# WORK ITEM
Please repeat, exactly and without pictures, the lines of the entries below that run from the one containing "### Integration Points ✅" through the one containing "## Code safety attributes".

[MATERIAL PROVIDED Boundary: Start]

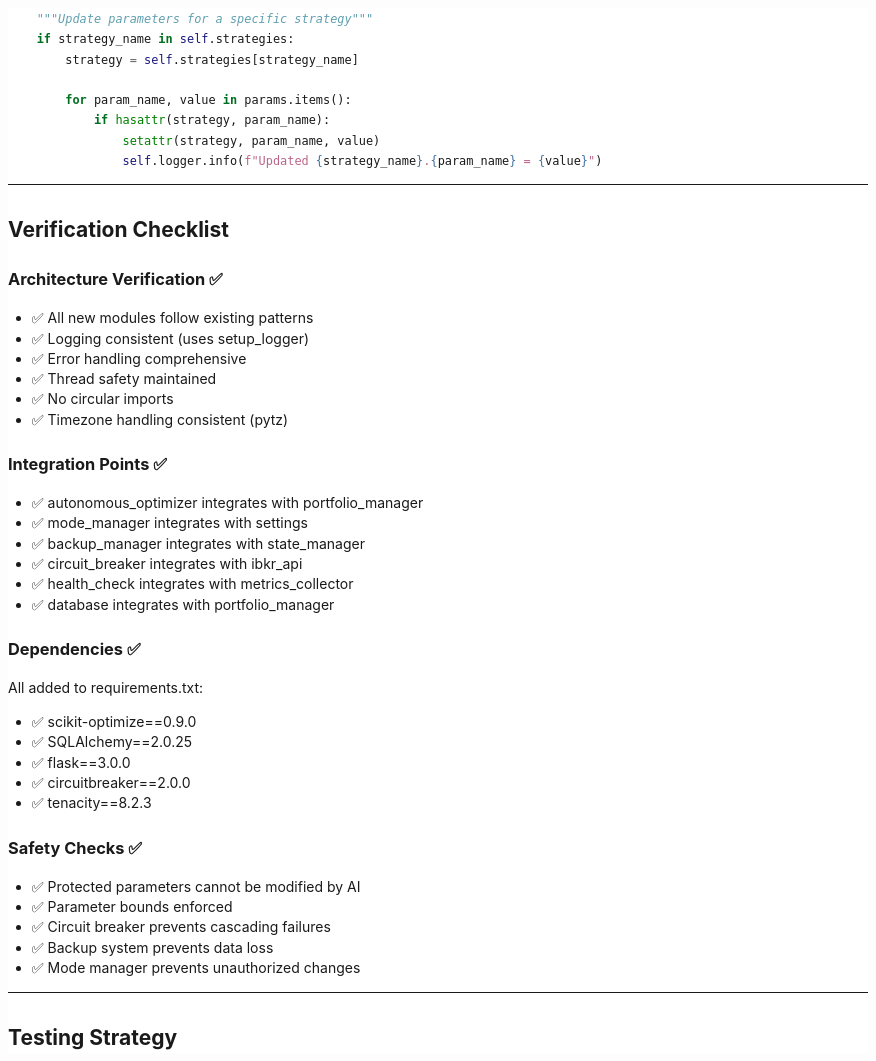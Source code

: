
```python
    """Update parameters for a specific strategy"""
    if strategy_name in self.strategies:
        strategy = self.strategies[strategy_name]

        for param_name, value in params.items():
            if hasattr(strategy, param_name):
                setattr(strategy, param_name, value)
                self.logger.info(f"Updated {strategy_name}.{param_name} = {value}")
```

---

## Verification Checklist

### Architecture Verification ✅

- ✅ All new modules follow existing patterns
- ✅ Logging consistent (uses setup_logger)
- ✅ Error handling comprehensive
- ✅ Thread safety maintained
- ✅ No circular imports
- ✅ Timezone handling consistent (pytz)

### Integration Points ✅

- ✅ autonomous_optimizer integrates with portfolio_manager
- ✅ mode_manager integrates with settings
- ✅ backup_manager integrates with state_manager
- ✅ circuit_breaker integrates with ibkr_api
- ✅ health_check integrates with metrics_collector
- ✅ database integrates with portfolio_manager

### Dependencies ✅

All added to requirements.txt:
- ✅ scikit-optimize==0.9.0
- ✅ SQLAlchemy==2.0.25
- ✅ flask==3.0.0
- ✅ circuitbreaker==2.0.0
- ✅ tenacity==8.2.3

### Safety Checks ✅

- ✅ Protected parameters cannot be modified by AI
- ✅ Parameter bounds enforced
- ✅ Circuit breaker prevents cascading failures
- ✅ Backup system prevents data loss
- ✅ Mode manager prevents unauthorized changes

---

## Testing Strategy
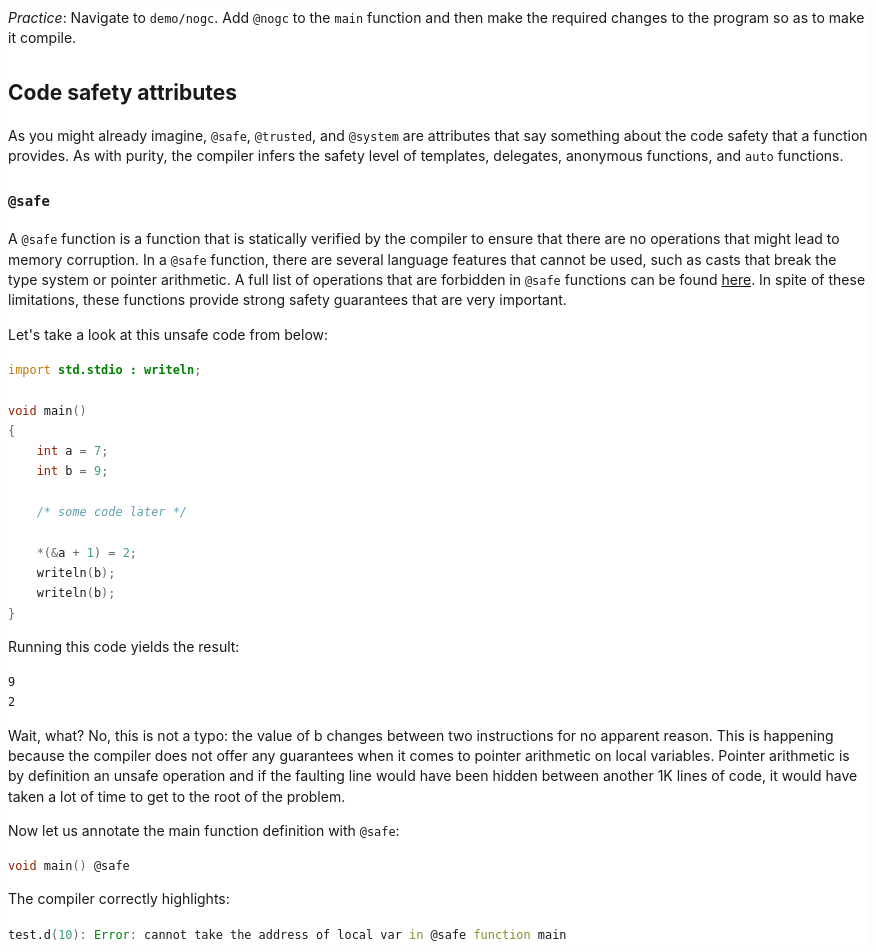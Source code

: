 *Practice*: Navigate to `demo/nogc`. Add `@nogc` to the `main` function and then make the required changes to the program so as to make it compile.

## Code safety attributes

As you might already imagine, `@safe`, `@trusted`, and `@system` are attributes that say something about the code safety that a function provides.
As with purity, the compiler infers the safety level of templates, delegates, anonymous functions, and `auto` functions.

### `@safe`

A `@safe` function is a function that is statically verified by the compiler to ensure that there are no operations that might lead to memory corruption.
In a `@safe` function, there are several language features that cannot be used, such as casts that break the type system or pointer arithmetic.
A full list of operations that are forbidden in `@safe` functions can be found [here](https://dlang.org/spec/function.html#safe-functions).
In spite of these limitations, these functions provide strong safety guarantees that are very important.

Let's take a look at this unsafe code from below:

```d
import std.stdio : writeln;

void main()
{
    int a = 7;
    int b = 9;

    /* some code later */

    *(&a + 1) = 2;
    writeln(b);
    writeln(b);
}
```

Running this code yields the result:

```
9
2
```

Wait, what?
No, this is not a typo: the value of b changes between two instructions for no apparent reason.
This is happening because the compiler does not offer any guarantees when it comes to pointer arithmetic on local variables.
Pointer arithmetic is by definition an unsafe operation and if the faulting line would have been hidden between another 1K lines of code, it would have taken a lot of time to get to the root of the problem.

Now let us annotate the main function definition with `@safe`:
```d
void main() @safe
```
The compiler correctly highlights:
```d
test.d(10): Error: cannot take the address of local var in @safe function main
```
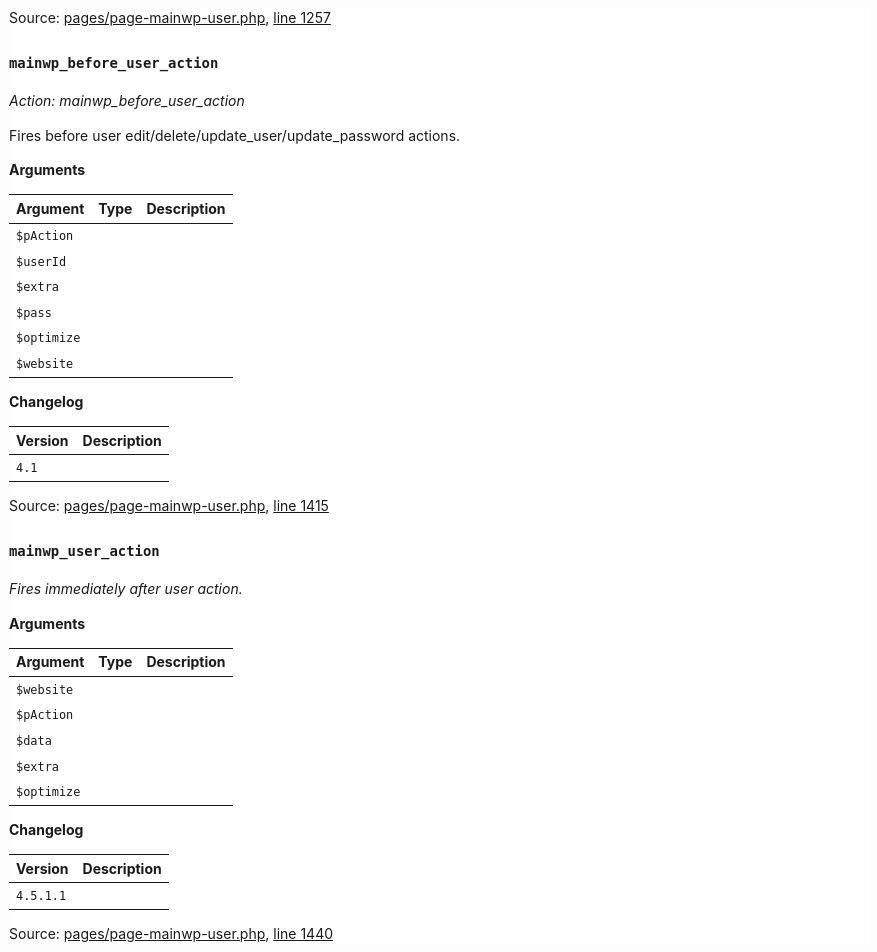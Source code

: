 Source: [pages/page-mainwp-user.php](https://github.com/mainwp/mainwp/blob/master/pages/page-mainwp-user.php), [line 1257](https://github.com/mainwp/mainwp/blob/master/pages/page-mainwp-user.php#L1257)



### `mainwp_before_user_action`

*Action: mainwp_before_user_action*

Fires before user edit/delete/update_user/update_password actions.

**Arguments**

Argument | Type | Description
-------- | ---- | -----------
`$pAction` |  | 
`$userId` |  | 
`$extra` |  | 
`$pass` |  | 
`$optimize` |  | 
`$website` |  | 

**Changelog**

Version | Description
------- | -----------
`4.1` | 

Source: [pages/page-mainwp-user.php](https://github.com/mainwp/mainwp/blob/master/pages/page-mainwp-user.php), [line 1415](https://github.com/mainwp/mainwp/blob/master/pages/page-mainwp-user.php#L1415)



### `mainwp_user_action`

*Fires immediately after user action.*

**Arguments**

Argument | Type | Description
-------- | ---- | -----------
`$website` |  | 
`$pAction` |  | 
`$data` |  | 
`$extra` |  | 
`$optimize` |  | 

**Changelog**

Version | Description
------- | -----------
`4.5.1.1` | 

Source: [pages/page-mainwp-user.php](https://github.com/mainwp/mainwp/blob/master/pages/page-mainwp-user.php), [line 1440](https://github.com/mainwp/mainwp/blob/master/pages/page-mainwp-user.php#L1440)
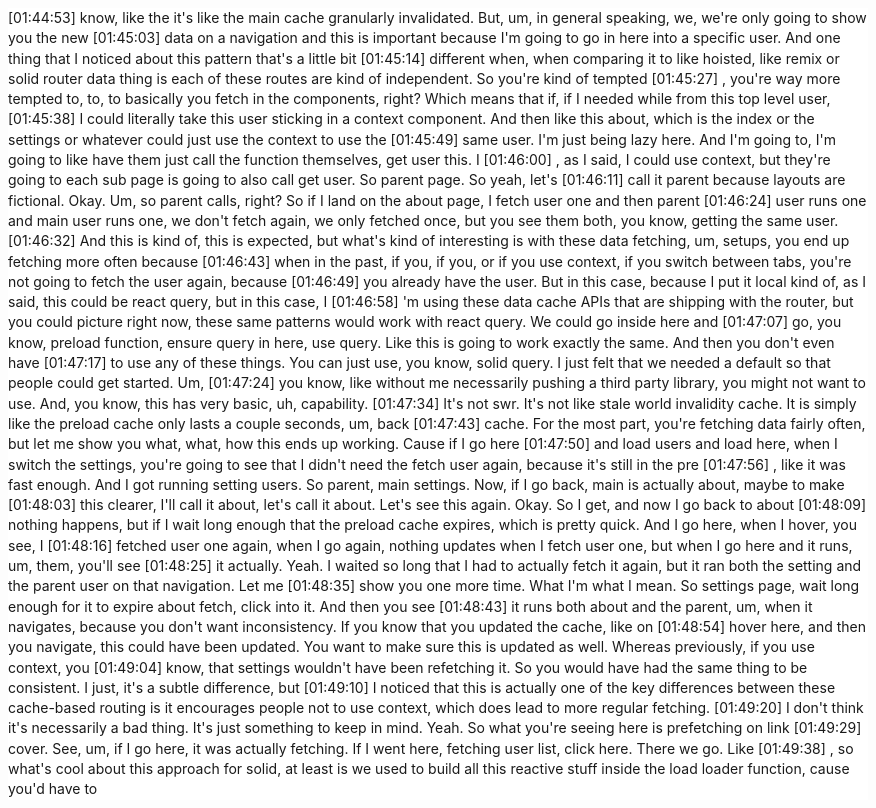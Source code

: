 [01:44:53]  know, like the it's like the main cache granularly invalidated. But, um, in general speaking, we, we're only going to show you the new
[01:45:03]  data on a navigation and this is important because I'm going to go in here into a specific user. And one thing that I noticed about this pattern that's a little bit
[01:45:14]  different when, when comparing it to like hoisted, like remix or solid router data thing is each of these routes are kind of independent. So you're kind of tempted
[01:45:27] , you're way more tempted to, to, to basically you fetch in the components, right? Which means that if, if I needed while from this top level user,
[01:45:38]  I could literally take this user sticking in a context component. And then like this about, which is the index or the settings or whatever could just use the context to use the
[01:45:49]  same user. I'm just being lazy here. And I'm going to, I'm going to like have them just call the function themselves, get user this. I
[01:46:00] , as I said, I could use context, but they're going to each sub page is going to also call get user. So parent page. So yeah, let's
[01:46:11]  call it parent because layouts are fictional. Okay. Um, so parent calls, right? So if I land on the about page, I fetch user one and then parent
[01:46:24]  user runs one and main user runs one, we don't fetch again, we only fetched once, but you see them both, you know, getting the same user.
[01:46:32]  And this is kind of, this is expected, but what's kind of interesting is with these data fetching, um, setups, you end up fetching more often because
[01:46:43]  when in the past, if you, if you, or if you use context, if you switch between tabs, you're not going to fetch the user again, because
[01:46:49]  you already have the user. But in this case, because I put it local kind of, as I said, this could be react query, but in this case, I
[01:46:58] 'm using these data cache APIs that are shipping with the router, but you could picture right now, these same patterns would work with react query. We could go inside here and
[01:47:07]  go, you know, preload function, ensure query in here, use query. Like this is going to work exactly the same. And then you don't even have
[01:47:17]  to use any of these things. You can just use, you know, solid query. I just felt that we needed a default so that people could get started. Um,
[01:47:24]  you know, like without me necessarily pushing a third party library, you might not want to use. And, you know, this has very basic, uh, capability.
[01:47:34]  It's not swr. It's not like stale world invalidity cache. It is simply like the preload cache only lasts a couple seconds, um, back
[01:47:43]  cache. For the most part, you're fetching data fairly often, but let me show you what, what, how this ends up working. Cause if I go here
[01:47:50]  and load users and load here, when I switch the settings, you're going to see that I didn't need the fetch user again, because it's still in the pre
[01:47:56] , like it was fast enough. And I got running setting users. So parent, main settings. Now, if I go back, main is actually about, maybe to make
[01:48:03]  this clearer, I'll call it about, let's call it about. Let's see this again. Okay. So I get, and now I go back to about
[01:48:09]  nothing happens, but if I wait long enough that the preload cache expires, which is pretty quick. And I go here, when I hover, you see, I
[01:48:16]  fetched user one again, when I go again, nothing updates when I fetch user one, but when I go here and it runs, um, them, you'll see
[01:48:25]  it actually. Yeah. I waited so long that I had to actually fetch it again, but it ran both the setting and the parent user on that navigation. Let me
[01:48:35]  show you one more time. What I'm what I mean. So settings page, wait long enough for it to expire about fetch, click into it. And then you see
[01:48:43]  it runs both about and the parent, um, when it navigates, because you don't want inconsistency. If you know that you updated the cache, like on
[01:48:54]  hover here, and then you navigate, this could have been updated. You want to make sure this is updated as well. Whereas previously, if you use context, you
[01:49:04]  know, that settings wouldn't have been refetching it. So you would have had the same thing to be consistent. I just, it's a subtle difference, but
[01:49:10]  I noticed that this is actually one of the key differences between these cache-based routing is it encourages people not to use context, which does lead to more regular fetching.
[01:49:20]  I don't think it's necessarily a bad thing. It's just something to keep in mind. Yeah. So what you're seeing here is prefetching on link
[01:49:29]  cover. See, um, if I go here, it was actually fetching. If I went here, fetching user list, click here. There we go. Like
[01:49:38] , so what's cool about this approach for solid, at least is we used to build all this reactive stuff inside the load loader function, cause you'd have to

[MATERIAL PROVIDED Boundary: End]

# OUTPUT BELOW
### Integration Points ✅

- ✅ autonomous_optimizer integrates with portfolio_manager
- ✅ mode_manager integrates with settings
- ✅ backup_manager integrates with state_manager
- ✅ circuit_breaker integrates with ibkr_api
- ✅ health_check integrates with metrics_collector
- ✅ database integrates with portfolio_manager

### Dependencies ✅

All added to requirements.txt:
- ✅ scikit-optimize==0.9.0
- ✅ SQLAlchemy==2.0.25
- ✅ flask==3.0.0
- ✅ circuitbreaker==2.0.0
- ✅ tenacity==8.2.3

### Safety Checks ✅

- ✅ Protected parameters cannot be modified by AI
- ✅ Parameter bounds enforced
- ✅ Circuit breaker prevents cascading failures
- ✅ Backup system prevents data loss
- ✅ Mode manager prevents unauthorized changes

---

## Testing Strategy
Source code

: *Practice*: Navigate to `demo/nogc`. Add `@nogc` to the `main` function and then make the required changes to the program so as to make it compile.

## Code safety attributes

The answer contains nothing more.